In my younger days we had a tendency to fish ponds out in the surrounding countryside around midnight. My buddies and I wore black clothing and track shoes, just in case we decided to run the 1/2 mile back to our vehicle for exercise. In case you are wondering, we did not run from the landowners, we just liked the sprints.
We would always fish the "muskie jitterbugs" also in a black color to match our outfits. If you get a bite on a "muskie jitterbug" it's normally a better than average "green trout" or bass as some people call them. We caught several bass 10 pounds in one summer.
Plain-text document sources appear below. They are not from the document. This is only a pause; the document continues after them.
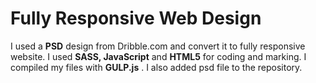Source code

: # Fully Responsive Web Design

I used a **PSD** design from Dribble.com and convert it to fully responsive website. I used **SASS, JavaScript** and **HTML5** for coding and marking. I compiled my files with **GULP.js** . I also added psd file to the repository.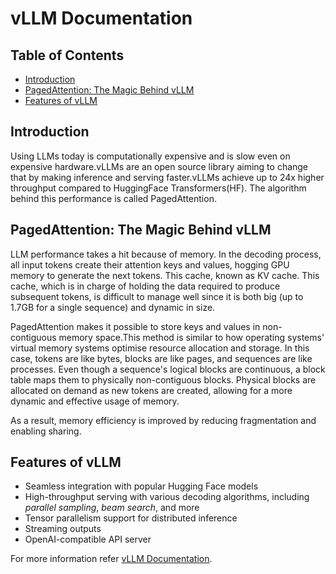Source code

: # vLLM Documentation


## Table of Contents

* [Introduction](#introduction)
* [PagedAttention: The Magic Behind vLLM](#pagedattention-the-magic-behind-vllm)
* [Features of vLLM](#features-of-vllm)

## Introduction

Using LLMs today is computationally expensive and is slow even on expensive hardware.vLLMs are an open source library aiming to change that by making inference and serving faster.vLLMs achieve up to 24x higher throughput compared to HuggingFace Transformers(HF). The algorithm behind this performance is called PagedAttention.

## PagedAttention: The Magic Behind vLLM

LLM performance takes a hit because of memory. In the decoding process, all input tokens create their attention keys and values, hogging GPU memory to generate the next tokens. This cache, known as KV cache. This cache, which is in charge of holding the data required to produce subsequent tokens, is difficult to manage well since it is both big (up to 1.7GB for a single sequence) and dynamic in size.

PagedAttention makes it possible to store keys and values in non-contiguous memory space.This method is similar to how operating systems' virtual memory systems optimise resource allocation and storage. In this case, tokens are like bytes, blocks are like pages, and sequences are like processes. Even though a sequence's logical blocks are continuous, a block table maps them to physically non-contiguous blocks. Physical blocks are allocated on demand as new tokens are created, allowing for a more dynamic and effective usage of memory.

As a result, memory efficiency is improved by reducing fragmentation and enabling sharing.

## Features of vLLM

* Seamless integration with popular Hugging Face models
* High-throughput serving with various decoding algorithms, including _parallel sampling_, _beam search_, and more
* Tensor parallelism support for distributed inference
* Streaming outputs
* OpenAI-compatible API server

For more information refer [vLLM Documentation](https://vllm.readthedocs.io/).
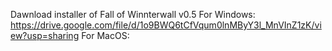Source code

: Dawnload installer of Fall of Winnterwall v0.5
For Windows:
https://drive.google.com/file/d/1o9BWQ6tCfVqum0lnMByY3l_MnVInZ1zK/view?usp=sharing
For MacOS:
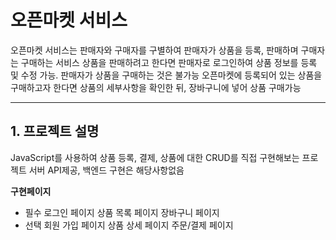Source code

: # 오픈마켓 서비스
오픈마켓 서비스는 판매자와 구매자를 구별하여 판매자가 상품을 등록, 판매하며 구매자는 구매하는 서비스
상품을 판매하려고 한다면 판매자로 로그인하여 상품 정보를 등록 및 수정 가능. 판매자가 상품을 구매하는 것은 불가능
오픈마켓에 등록되어 있는 상품을 구매하고자 한다면 상품의 세부사항을 확인한 뒤, 장바구니에 넣어 상품 구매가능
***
## 1. 프로젝트 설명
JavaScript를 사용하여 상품 등록, 결제, 상품에 대한 CRUD를 직접 구현해보는 프로젝트
서버 API제공, 백엔드 구현은 해당사항없음

**구현페이지**
* 필수
로그인 페이지
상품 목록 페이지
장바구니 페이지
* 선택
회원 가입 페이지
상품 상세 페이지
주문/결제 페이지

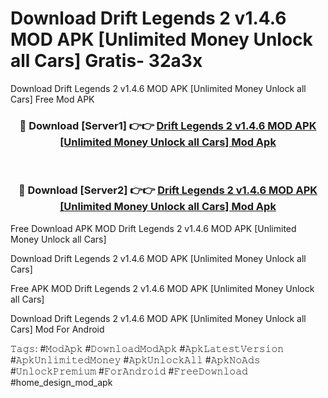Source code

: # Download Drift Legends 2 v1.4.6 MOD APK [Unlimited Money Unlock all Cars] Gratis- 32a3x
Download Drift Legends 2 v1.4.6 MOD APK [Unlimited Money Unlock all Cars] Free Mod APK

<div align="center">
<h3>🔴 Download [Server1] 👉👉 <a href="https://apk-comot.site?title=Drift_Legends_2_v1.4.6_MOD_APK_[Unlimited_Money_Unlock_all_Cars]">Drift Legends 2 v1.4.6 MOD APK [Unlimited Money Unlock all Cars] Mod Apk</a></h3><br>

<h3>🔴 Download [Server2] 👉👉 <a href="https://apk-comot.site?title=Drift_Legends_2_v1.4.6_MOD_APK_[Unlimited_Money_Unlock_all_Cars]">Drift Legends 2 v1.4.6 MOD APK [Unlimited Money Unlock all Cars] Mod Apk</a></h3>
</div>


Free Download APK MOD Drift Legends 2 v1.4.6 MOD APK [Unlimited Money Unlock all Cars]

Download Drift Legends 2 v1.4.6 MOD APK [Unlimited Money Unlock all Cars] 

Free APK MOD Drift Legends 2 v1.4.6 MOD APK [Unlimited Money Unlock all Cars] 

Download Drift Legends 2 v1.4.6 MOD APK [Unlimited Money Unlock all Cars] Mod For Android

𝚃𝚊𝚐𝚜: #𝙼𝚘𝚍𝙰𝚙𝚔 #𝙳𝚘𝚠𝚗𝚕𝚘𝚊𝚍𝙼𝚘𝚍𝙰𝚙𝚔 #𝙰𝚙𝚔𝙻𝚊𝚝𝚎𝚜𝚝𝚅𝚎𝚛𝚜𝚒𝚘𝚗 #𝙰𝚙𝚔𝚄𝚗𝚕𝚒𝚖𝚒𝚝𝚎𝚍𝙼𝚘𝚗𝚎𝚢 #𝙰𝚙𝚔𝚄𝚗𝚕𝚘𝚌𝚔𝙰𝚕𝚕 #𝙰𝚙𝚔𝙽𝚘𝙰𝚍𝚜 #𝚄𝚗𝚕𝚘𝚌𝚔𝙿𝚛𝚎𝚖𝚒𝚞𝚖 #𝙵𝚘𝚛𝙰𝚗𝚍𝚛𝚘𝚒𝚍 #𝙵𝚛𝚎𝚎𝙳𝚘𝚠𝚗𝚕𝚘𝚊𝚍 #home_design_mod_apk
We carried a "greenhorn" with us one of these nights, to one of our favorite sprint ponds. The owner of this pond lived on the hill about 200 yards above the pond. This gentleman didn't mind us fishing, unless we happened to wake him up late at night, by laughing or talking too loud. He would then become grumpy, and start firing his shotgun at us, while releasing his doberman. This is when we would enjoy the sprint back to our vehicle. We explained all of this to our "greenhorn" buddy and told him to whisper if he had to talk. We also told him when fishing a jitterbug, not to set the hook until he actually felt resistance on the other end of his line.
Everything was going fine until about 1:00 am when "greenhorn" said "My Lord I have got a monster!" He said he could not gain an inch of line. He was turning the reel handle on his Mitchell 300 and the drag was screaming. my friends and I instructed him to quit hollering and run up the bank and we would grab his line and hand-line in this monster in. We did not want to turn on a flashlight, so we kept swinging our hands in front of his rod tip to try to grab his line .I made several jumping attempts to grab the line with no success. Yes, back in my early teens I could still jump. With our idiot buddy still screaming, we knew it would not be long before "grumpy" the landowners lights came on and released the "fur lined razor blade" his doberman and we would hear the shotgun. I risked turning on my flashlight to locate the "greenhorn's" line.
To our amazement this dumb *** had reeled his jitterbug up to his rod tip and was simply cranking the hell out of his reel handle, which was making his drag scream!
Sure enough the lights came on, the "doby" came out and we were all peppered with bird shot. Needless to say "dumb*** greenhorn" did not get invited to join the midnight, track shoe, bass club. Man wasn't it great being young and dumb, or being a landowner with a great pond in the middle of the night.
Keep your your powder dry and introduce a child to hunting, fishing, and the outdoors, Bobby Barkley Director of Marketing NWF-LA Hook & Trigger Pro Staff.